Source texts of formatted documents
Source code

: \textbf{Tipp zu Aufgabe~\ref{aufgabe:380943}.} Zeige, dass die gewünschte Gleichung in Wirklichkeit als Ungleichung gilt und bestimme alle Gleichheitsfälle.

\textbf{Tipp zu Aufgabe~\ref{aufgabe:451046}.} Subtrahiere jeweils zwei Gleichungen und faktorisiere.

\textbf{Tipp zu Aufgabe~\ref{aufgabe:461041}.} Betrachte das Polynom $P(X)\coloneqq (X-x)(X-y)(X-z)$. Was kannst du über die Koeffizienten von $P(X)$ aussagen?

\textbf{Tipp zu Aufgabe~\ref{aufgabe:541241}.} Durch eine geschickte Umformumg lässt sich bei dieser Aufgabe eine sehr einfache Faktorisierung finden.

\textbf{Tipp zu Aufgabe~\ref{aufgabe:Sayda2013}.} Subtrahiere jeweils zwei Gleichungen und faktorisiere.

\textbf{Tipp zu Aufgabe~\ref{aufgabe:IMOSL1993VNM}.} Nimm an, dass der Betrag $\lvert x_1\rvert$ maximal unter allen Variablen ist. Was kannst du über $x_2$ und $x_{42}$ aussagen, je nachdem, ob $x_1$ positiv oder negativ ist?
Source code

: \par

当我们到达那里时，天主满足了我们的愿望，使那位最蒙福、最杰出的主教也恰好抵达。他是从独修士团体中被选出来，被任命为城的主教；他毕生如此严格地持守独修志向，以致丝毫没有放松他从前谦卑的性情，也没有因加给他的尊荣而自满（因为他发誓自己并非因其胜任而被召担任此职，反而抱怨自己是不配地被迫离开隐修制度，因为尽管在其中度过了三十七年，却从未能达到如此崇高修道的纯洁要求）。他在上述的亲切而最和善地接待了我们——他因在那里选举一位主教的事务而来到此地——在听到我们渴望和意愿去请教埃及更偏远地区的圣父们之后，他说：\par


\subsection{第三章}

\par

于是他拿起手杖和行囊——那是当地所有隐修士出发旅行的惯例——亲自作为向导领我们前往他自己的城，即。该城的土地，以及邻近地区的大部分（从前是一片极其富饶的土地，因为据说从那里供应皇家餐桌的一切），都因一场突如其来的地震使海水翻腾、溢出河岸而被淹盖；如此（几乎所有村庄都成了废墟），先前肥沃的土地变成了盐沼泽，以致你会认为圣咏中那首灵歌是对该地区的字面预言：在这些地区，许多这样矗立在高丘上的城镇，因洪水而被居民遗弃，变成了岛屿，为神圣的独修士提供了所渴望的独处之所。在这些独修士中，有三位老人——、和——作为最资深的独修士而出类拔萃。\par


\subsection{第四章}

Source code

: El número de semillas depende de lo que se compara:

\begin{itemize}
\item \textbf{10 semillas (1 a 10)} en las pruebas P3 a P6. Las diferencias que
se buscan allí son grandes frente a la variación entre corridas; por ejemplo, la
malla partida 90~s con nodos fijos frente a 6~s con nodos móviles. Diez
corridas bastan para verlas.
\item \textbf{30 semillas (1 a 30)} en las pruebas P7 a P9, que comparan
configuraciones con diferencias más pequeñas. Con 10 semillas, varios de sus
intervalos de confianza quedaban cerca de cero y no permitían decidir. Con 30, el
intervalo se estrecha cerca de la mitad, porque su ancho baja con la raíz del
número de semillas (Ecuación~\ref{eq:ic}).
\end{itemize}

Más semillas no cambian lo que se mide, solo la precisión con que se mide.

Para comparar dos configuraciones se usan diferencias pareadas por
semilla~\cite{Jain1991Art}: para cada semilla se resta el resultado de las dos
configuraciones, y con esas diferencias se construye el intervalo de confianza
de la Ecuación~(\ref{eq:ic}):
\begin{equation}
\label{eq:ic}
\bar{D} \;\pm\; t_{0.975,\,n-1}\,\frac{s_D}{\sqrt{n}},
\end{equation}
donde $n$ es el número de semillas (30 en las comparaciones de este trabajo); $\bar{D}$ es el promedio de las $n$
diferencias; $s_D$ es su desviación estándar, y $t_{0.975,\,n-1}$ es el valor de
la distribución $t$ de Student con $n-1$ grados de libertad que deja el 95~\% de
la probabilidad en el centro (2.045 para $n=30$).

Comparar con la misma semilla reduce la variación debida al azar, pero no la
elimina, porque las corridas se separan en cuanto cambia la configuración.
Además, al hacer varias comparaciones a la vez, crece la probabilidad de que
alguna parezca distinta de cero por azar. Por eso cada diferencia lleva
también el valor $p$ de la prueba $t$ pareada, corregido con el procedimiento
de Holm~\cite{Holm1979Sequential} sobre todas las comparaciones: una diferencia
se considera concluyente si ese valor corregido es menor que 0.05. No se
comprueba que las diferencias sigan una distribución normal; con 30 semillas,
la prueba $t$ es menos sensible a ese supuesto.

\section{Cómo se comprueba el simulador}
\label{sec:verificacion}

* [Required work]
Copy all lines above containing the string "Gleichungen".

* [Response to the exercise]
\textbf{Tipp zu Aufgabe~\ref{aufgabe:451046}.} Subtrahiere jeweils zwei Gleichungen und faktorisiere.
\textbf{Tipp zu Aufgabe~\ref{aufgabe:Sayda2013}.} Subtrahiere jeweils zwei Gleichungen und faktorisiere.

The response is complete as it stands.